▶ _What the task requires_
Repeat the records below verbatim.

***** Data in this exercise

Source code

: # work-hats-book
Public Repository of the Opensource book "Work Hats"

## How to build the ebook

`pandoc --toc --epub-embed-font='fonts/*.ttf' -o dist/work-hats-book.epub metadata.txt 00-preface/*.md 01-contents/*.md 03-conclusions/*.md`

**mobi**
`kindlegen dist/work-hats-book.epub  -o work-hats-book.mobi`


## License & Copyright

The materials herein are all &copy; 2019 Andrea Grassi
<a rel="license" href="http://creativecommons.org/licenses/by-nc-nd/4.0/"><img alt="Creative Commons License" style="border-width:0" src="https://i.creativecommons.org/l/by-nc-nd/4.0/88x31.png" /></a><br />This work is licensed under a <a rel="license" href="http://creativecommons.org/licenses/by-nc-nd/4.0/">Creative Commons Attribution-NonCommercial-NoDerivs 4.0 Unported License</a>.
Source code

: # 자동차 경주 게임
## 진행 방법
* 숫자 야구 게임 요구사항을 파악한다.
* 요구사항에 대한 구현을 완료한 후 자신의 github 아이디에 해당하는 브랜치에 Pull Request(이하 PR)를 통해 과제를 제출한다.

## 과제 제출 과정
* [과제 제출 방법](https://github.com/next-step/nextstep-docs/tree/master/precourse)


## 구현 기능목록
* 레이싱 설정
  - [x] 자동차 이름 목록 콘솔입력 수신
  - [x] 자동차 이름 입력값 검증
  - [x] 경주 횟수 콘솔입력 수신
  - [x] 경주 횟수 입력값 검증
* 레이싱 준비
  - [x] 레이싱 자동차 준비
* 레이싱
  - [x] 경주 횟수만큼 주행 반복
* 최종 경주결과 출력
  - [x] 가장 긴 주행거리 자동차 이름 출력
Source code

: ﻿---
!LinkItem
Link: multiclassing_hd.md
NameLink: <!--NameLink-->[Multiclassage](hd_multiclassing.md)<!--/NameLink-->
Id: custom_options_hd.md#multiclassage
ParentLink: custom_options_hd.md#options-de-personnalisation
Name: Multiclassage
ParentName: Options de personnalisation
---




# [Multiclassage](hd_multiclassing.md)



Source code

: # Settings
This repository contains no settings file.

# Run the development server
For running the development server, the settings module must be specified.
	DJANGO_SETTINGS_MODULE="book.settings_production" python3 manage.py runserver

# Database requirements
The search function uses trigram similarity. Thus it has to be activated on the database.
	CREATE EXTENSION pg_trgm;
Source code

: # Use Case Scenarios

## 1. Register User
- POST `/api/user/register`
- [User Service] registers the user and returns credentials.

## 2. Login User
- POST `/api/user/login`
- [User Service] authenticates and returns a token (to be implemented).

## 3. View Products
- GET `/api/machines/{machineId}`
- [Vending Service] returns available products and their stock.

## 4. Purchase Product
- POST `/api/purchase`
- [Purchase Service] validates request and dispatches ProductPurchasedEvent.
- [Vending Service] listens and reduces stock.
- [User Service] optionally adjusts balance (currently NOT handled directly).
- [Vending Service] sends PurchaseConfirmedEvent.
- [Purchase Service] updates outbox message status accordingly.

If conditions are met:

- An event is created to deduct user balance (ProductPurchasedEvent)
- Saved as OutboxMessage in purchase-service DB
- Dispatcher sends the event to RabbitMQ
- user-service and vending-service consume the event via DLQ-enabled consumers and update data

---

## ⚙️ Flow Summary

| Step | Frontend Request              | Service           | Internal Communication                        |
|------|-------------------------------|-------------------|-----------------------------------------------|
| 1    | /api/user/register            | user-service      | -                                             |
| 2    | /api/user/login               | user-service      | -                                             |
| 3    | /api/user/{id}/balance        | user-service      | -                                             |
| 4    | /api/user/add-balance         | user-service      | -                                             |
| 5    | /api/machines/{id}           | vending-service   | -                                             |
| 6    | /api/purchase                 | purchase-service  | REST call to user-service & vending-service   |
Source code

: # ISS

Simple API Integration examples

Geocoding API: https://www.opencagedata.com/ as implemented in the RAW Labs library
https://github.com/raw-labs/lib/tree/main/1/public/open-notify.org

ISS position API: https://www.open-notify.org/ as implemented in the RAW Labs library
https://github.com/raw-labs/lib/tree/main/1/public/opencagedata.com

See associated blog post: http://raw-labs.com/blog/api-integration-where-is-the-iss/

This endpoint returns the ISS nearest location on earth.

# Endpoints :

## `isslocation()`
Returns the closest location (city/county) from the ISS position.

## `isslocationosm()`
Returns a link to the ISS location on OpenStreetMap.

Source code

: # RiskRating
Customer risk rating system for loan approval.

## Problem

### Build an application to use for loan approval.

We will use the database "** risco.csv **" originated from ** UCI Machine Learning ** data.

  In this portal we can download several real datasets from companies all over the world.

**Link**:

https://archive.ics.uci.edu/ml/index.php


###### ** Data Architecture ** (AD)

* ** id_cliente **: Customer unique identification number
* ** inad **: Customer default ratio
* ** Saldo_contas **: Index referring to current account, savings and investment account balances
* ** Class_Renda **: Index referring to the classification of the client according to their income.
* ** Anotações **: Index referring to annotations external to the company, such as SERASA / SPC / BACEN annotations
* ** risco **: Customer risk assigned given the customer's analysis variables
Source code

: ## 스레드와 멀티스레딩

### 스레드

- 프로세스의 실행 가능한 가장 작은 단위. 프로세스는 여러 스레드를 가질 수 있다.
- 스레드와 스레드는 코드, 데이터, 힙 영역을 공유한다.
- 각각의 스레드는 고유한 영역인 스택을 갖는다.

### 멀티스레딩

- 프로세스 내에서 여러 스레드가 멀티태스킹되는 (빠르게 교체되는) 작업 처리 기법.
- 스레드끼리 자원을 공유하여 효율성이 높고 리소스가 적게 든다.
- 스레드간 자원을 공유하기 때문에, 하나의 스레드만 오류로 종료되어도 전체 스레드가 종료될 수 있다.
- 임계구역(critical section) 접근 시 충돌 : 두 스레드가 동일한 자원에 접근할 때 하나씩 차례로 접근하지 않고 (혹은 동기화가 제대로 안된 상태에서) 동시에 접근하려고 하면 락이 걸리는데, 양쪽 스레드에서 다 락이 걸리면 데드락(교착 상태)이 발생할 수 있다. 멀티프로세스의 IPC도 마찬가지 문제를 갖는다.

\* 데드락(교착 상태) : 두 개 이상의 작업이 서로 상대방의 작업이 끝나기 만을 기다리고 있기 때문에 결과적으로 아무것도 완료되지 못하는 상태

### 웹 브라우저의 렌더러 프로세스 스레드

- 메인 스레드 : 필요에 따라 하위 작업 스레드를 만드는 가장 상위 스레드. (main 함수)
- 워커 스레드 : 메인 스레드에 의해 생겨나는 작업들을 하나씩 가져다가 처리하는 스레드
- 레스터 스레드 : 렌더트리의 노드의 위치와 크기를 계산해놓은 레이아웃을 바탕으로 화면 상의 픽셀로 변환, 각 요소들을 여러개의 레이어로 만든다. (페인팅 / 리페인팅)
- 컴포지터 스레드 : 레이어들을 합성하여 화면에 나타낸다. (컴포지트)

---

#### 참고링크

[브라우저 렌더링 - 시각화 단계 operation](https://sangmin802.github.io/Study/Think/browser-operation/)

**********

▶ _Your solution_
Source code

: # work-hats-book
Public Repository of the Opensource book "Work Hats"

## How to build the ebook

`pandoc --toc --epub-embed-font='fonts/*.ttf' -o dist/work-hats-book.epub metadata.txt 00-preface/*.md 01-contents/*.md 03-conclusions/*.md`

**mobi**
`kindlegen dist/work-hats-book.epub  -o work-hats-book.mobi`


## License & Copyright

The materials herein are all &copy; 2019 Andrea Grassi
<a rel="license" href="http://creativecommons.org/licenses/by-nc-nd/4.0/"><img alt="Creative Commons License" style="border-width:0" src="https://i.creativecommons.org/l/by-nc-nd/4.0/88x31.png" /></a><br />This work is licensed under a <a rel="license" href="http://creativecommons.org/licenses/by-nc-nd/4.0/">Creative Commons Attribution-NonCommercial-NoDerivs 4.0 Unported License</a>.
Source code

: # 자동차 경주 게임
## 진행 방법
* 숫자 야구 게임 요구사항을 파악한다.
* 요구사항에 대한 구현을 완료한 후 자신의 github 아이디에 해당하는 브랜치에 Pull Request(이하 PR)를 통해 과제를 제출한다.

## 과제 제출 과정
* [과제 제출 방법](https://github.com/next-step/nextstep-docs/tree/master/precourse)


## 구현 기능목록
* 레이싱 설정
  - [x] 자동차 이름 목록 콘솔입력 수신
  - [x] 자동차 이름 입력값 검증
  - [x] 경주 횟수 콘솔입력 수신
  - [x] 경주 횟수 입력값 검증
* 레이싱 준비
  - [x] 레이싱 자동차 준비
* 레이싱
  - [x] 경주 횟수만큼 주행 반복
* 최종 경주결과 출력
  - [x] 가장 긴 주행거리 자동차 이름 출력
Source code

: ﻿---
!LinkItem
Link: multiclassing_hd.md
NameLink: <!--NameLink-->[Multiclassage](hd_multiclassing.md)<!--/NameLink-->
Id: custom_options_hd.md#multiclassage
ParentLink: custom_options_hd.md#options-de-personnalisation
Name: Multiclassage
ParentName: Options de personnalisation
---




# [Multiclassage](hd_multiclassing.md)



Source code

: # Settings
This repository contains no settings file.

# Run the development server
For running the development server, the settings module must be specified.
	DJANGO_SETTINGS_MODULE="book.settings_production" python3 manage.py runserver

# Database requirements
The search function uses trigram similarity. Thus it has to be activated on the database.
	CREATE EXTENSION pg_trgm;
Source code

: # Use Case Scenarios

## 1. Register User
- POST `/api/user/register`
- [User Service] registers the user and returns credentials.

## 2. Login User
- POST `/api/user/login`
- [User Service] authenticates and returns a token (to be implemented).

## 3. View Products
- GET `/api/machines/{machineId}`
- [Vending Service] returns available products and their stock.

## 4. Purchase Product
- POST `/api/purchase`
- [Purchase Service] validates request and dispatches ProductPurchasedEvent.
- [Vending Service] listens and reduces stock.
- [User Service] optionally adjusts balance (currently NOT handled directly).
- [Vending Service] sends PurchaseConfirmedEvent.
- [Purchase Service] updates outbox message status accordingly.

If conditions are met:

- An event is created to deduct user balance (ProductPurchasedEvent)
- Saved as OutboxMessage in purchase-service DB
- Dispatcher sends the event to RabbitMQ
- user-service and vending-service consume the event via DLQ-enabled consumers and update data

---

## ⚙️ Flow Summary

| Step | Frontend Request              | Service           | Internal Communication                        |
|------|-------------------------------|-------------------|-----------------------------------------------|
| 1    | /api/user/register            | user-service      | -                                             |
| 2    | /api/user/login               | user-service      | -                                             |
| 3    | /api/user/{id}/balance        | user-service      | -                                             |
| 4    | /api/user/add-balance         | user-service      | -                                             |
| 5    | /api/machines/{id}           | vending-service   | -                                             |
| 6    | /api/purchase                 | purchase-service  | REST call to user-service & vending-service   |
Source code

: # ISS

Simple API Integration examples

Geocoding API: https://www.opencagedata.com/ as implemented in the RAW Labs library
https://github.com/raw-labs/lib/tree/main/1/public/open-notify.org

ISS position API: https://www.open-notify.org/ as implemented in the RAW Labs library
https://github.com/raw-labs/lib/tree/main/1/public/opencagedata.com

See associated blog post: http://raw-labs.com/blog/api-integration-where-is-the-iss/

This endpoint returns the ISS nearest location on earth.

# Endpoints :

## `isslocation()`
Returns the closest location (city/county) from the ISS position.

## `isslocationosm()`
Returns a link to the ISS location on OpenStreetMap.

Source code

: # RiskRating
Customer risk rating system for loan approval.

## Problem

### Build an application to use for loan approval.

We will use the database "** risco.csv **" originated from ** UCI Machine Learning ** data.

  In this portal we can download several real datasets from companies all over the world.

**Link**:

https://archive.ics.uci.edu/ml/index.php


###### ** Data Architecture ** (AD)

* ** id_cliente **: Customer unique identification number
* ** inad **: Customer default ratio
* ** Saldo_contas **: Index referring to current account, savings and investment account balances
* ** Class_Renda **: Index referring to the classification of the client according to their income.
* ** Anotações **: Index referring to annotations external to the company, such as SERASA / SPC / BACEN annotations
* ** risco **: Customer risk assigned given the customer's analysis variables
Source code

: ## 스레드와 멀티스레딩

### 스레드

- 프로세스의 실행 가능한 가장 작은 단위. 프로세스는 여러 스레드를 가질 수 있다.
- 스레드와 스레드는 코드, 데이터, 힙 영역을 공유한다.
- 각각의 스레드는 고유한 영역인 스택을 갖는다.

### 멀티스레딩

- 프로세스 내에서 여러 스레드가 멀티태스킹되는 (빠르게 교체되는) 작업 처리 기법.
- 스레드끼리 자원을 공유하여 효율성이 높고 리소스가 적게 든다.
- 스레드간 자원을 공유하기 때문에, 하나의 스레드만 오류로 종료되어도 전체 스레드가 종료될 수 있다.
- 임계구역(critical section) 접근 시 충돌 : 두 스레드가 동일한 자원에 접근할 때 하나씩 차례로 접근하지 않고 (혹은 동기화가 제대로 안된 상태에서) 동시에 접근하려고 하면 락이 걸리는데, 양쪽 스레드에서 다 락이 걸리면 데드락(교착 상태)이 발생할 수 있다. 멀티프로세스의 IPC도 마찬가지 문제를 갖는다.

\* 데드락(교착 상태) : 두 개 이상의 작업이 서로 상대방의 작업이 끝나기 만을 기다리고 있기 때문에 결과적으로 아무것도 완료되지 못하는 상태

### 웹 브라우저의 렌더러 프로세스 스레드

- 메인 스레드 : 필요에 따라 하위 작업 스레드를 만드는 가장 상위 스레드. (main 함수)
- 워커 스레드 : 메인 스레드에 의해 생겨나는 작업들을 하나씩 가져다가 처리하는 스레드
- 레스터 스레드 : 렌더트리의 노드의 위치와 크기를 계산해놓은 레이아웃을 바탕으로 화면 상의 픽셀로 변환, 각 요소들을 여러개의 레이어로 만든다. (페인팅 / 리페인팅)
- 컴포지터 스레드 : 레이어들을 합성하여 화면에 나타낸다. (컴포지트)

---

#### 참고링크

[브라우저 렌더링 - 시각화 단계 operation](https://sangmin802.github.io/Study/Think/browser-operation/)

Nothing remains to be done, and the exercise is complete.